## WHAT THIS TASK INVOLVES
Copy the lines below as they are; omit the images they contain.

Saved entries
★ ★ ★ ★ ★ ★ ★

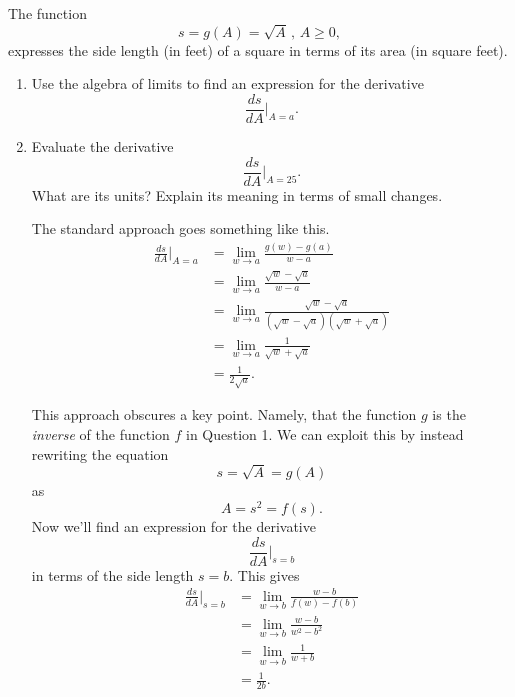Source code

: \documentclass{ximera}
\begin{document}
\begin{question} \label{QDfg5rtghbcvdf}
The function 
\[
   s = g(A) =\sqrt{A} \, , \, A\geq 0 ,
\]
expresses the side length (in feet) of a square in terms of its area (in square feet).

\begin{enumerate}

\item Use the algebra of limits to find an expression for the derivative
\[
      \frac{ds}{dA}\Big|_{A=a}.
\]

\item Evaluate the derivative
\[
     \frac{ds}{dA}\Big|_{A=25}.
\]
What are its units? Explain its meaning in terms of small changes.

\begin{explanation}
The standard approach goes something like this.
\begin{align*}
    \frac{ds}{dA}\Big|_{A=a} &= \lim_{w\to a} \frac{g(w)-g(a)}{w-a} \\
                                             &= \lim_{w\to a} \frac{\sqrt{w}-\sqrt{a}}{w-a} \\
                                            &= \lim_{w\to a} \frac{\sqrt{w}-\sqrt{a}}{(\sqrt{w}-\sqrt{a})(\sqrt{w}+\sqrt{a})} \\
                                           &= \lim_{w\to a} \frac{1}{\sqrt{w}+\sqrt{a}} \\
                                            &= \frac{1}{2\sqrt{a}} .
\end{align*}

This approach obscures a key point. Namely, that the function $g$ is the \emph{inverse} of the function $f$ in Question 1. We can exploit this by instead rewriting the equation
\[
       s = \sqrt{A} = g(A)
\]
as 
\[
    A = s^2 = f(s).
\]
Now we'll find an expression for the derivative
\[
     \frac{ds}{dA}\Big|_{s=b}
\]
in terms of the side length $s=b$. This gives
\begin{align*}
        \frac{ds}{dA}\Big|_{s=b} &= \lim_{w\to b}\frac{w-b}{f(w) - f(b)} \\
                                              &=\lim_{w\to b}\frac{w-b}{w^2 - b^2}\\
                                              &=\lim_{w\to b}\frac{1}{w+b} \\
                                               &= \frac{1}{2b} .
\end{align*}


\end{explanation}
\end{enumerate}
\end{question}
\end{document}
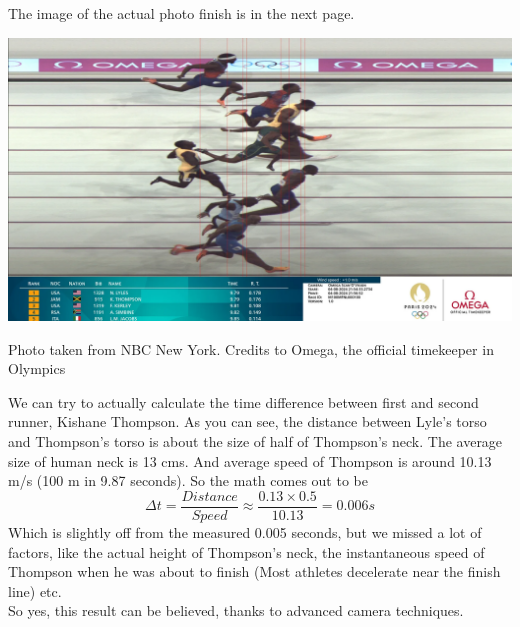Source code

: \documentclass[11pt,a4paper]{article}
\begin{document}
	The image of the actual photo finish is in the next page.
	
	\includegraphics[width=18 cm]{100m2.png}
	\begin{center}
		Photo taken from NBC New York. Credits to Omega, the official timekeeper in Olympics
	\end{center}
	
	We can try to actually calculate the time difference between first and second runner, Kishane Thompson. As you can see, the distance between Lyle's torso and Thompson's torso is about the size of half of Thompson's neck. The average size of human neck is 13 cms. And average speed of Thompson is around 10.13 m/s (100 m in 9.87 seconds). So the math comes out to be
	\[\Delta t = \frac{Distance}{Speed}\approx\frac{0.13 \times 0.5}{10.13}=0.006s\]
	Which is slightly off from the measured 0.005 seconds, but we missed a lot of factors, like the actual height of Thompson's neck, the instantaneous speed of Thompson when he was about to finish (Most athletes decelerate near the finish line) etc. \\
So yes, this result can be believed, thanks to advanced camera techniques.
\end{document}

★ ★ ★ ★ ★ ★ ★

## TASK ANSWER
Source code

: \documentclass{ximera}
\begin{document}
\begin{question} \label{QDfg5rtghbcvdf}
The function 
\[
   s = g(A) =\sqrt{A} \, , \, A\geq 0 ,
\]
expresses the side length (in feet) of a square in terms of its area (in square feet).

\begin{enumerate}

\item Use the algebra of limits to find an expression for the derivative
\[
      \frac{ds}{dA}\Big|_{A=a}.
\]

\item Evaluate the derivative
\[
     \frac{ds}{dA}\Big|_{A=25}.
\]
What are its units? Explain its meaning in terms of small changes.

\begin{explanation}
The standard approach goes something like this.
\begin{align*}
    \frac{ds}{dA}\Big|_{A=a} &= \lim_{w\to a} \frac{g(w)-g(a)}{w-a} \\
                                             &= \lim_{w\to a} \frac{\sqrt{w}-\sqrt{a}}{w-a} \\
                                            &= \lim_{w\to a} \frac{\sqrt{w}-\sqrt{a}}{(\sqrt{w}-\sqrt{a})(\sqrt{w}+\sqrt{a})} \\
                                           &= \lim_{w\to a} \frac{1}{\sqrt{w}+\sqrt{a}} \\
                                            &= \frac{1}{2\sqrt{a}} .
\end{align*}

This approach obscures a key point. Namely, that the function $g$ is the \emph{inverse} of the function $f$ in Question 1. We can exploit this by instead rewriting the equation
\[
       s = \sqrt{A} = g(A)
\]
as 
\[
    A = s^2 = f(s).
\]
Now we'll find an expression for the derivative
\[
     \frac{ds}{dA}\Big|_{s=b}
\]
in terms of the side length $s=b$. This gives
\begin{align*}
        \frac{ds}{dA}\Big|_{s=b} &= \lim_{w\to b}\frac{w-b}{f(w) - f(b)} \\
                                              &=\lim_{w\to b}\frac{w-b}{w^2 - b^2}\\
                                              &=\lim_{w\to b}\frac{1}{w+b} \\
                                               &= \frac{1}{2b} .
\end{align*}


\end{explanation}
\end{enumerate}
\end{question}
\end{document}
Source code

: \documentclass[11pt,a4paper]{article}
\begin{document}
	The image of the actual photo finish is in the next page.
	
	\includegraphics[width=18 cm]{100m2.png}
	\begin{center}
		Photo taken from NBC New York. Credits to Omega, the official timekeeper in Olympics
	\end{center}
	
	We can try to actually calculate the time difference between first and second runner, Kishane Thompson. As you can see, the distance between Lyle's torso and Thompson's torso is about the size of half of Thompson's neck. The average size of human neck is 13 cms. And average speed of Thompson is around 10.13 m/s (100 m in 9.87 seconds). So the math comes out to be
	\[\Delta t = \frac{Distance}{Speed}\approx\frac{0.13 \times 0.5}{10.13}=0.006s\]
	Which is slightly off from the measured 0.005 seconds, but we missed a lot of factors, like the actual height of Thompson's neck, the instantaneous speed of Thompson when he was about to finish (Most athletes decelerate near the finish line) etc. \\
So yes, this result can be believed, thanks to advanced camera techniques.
\end{document}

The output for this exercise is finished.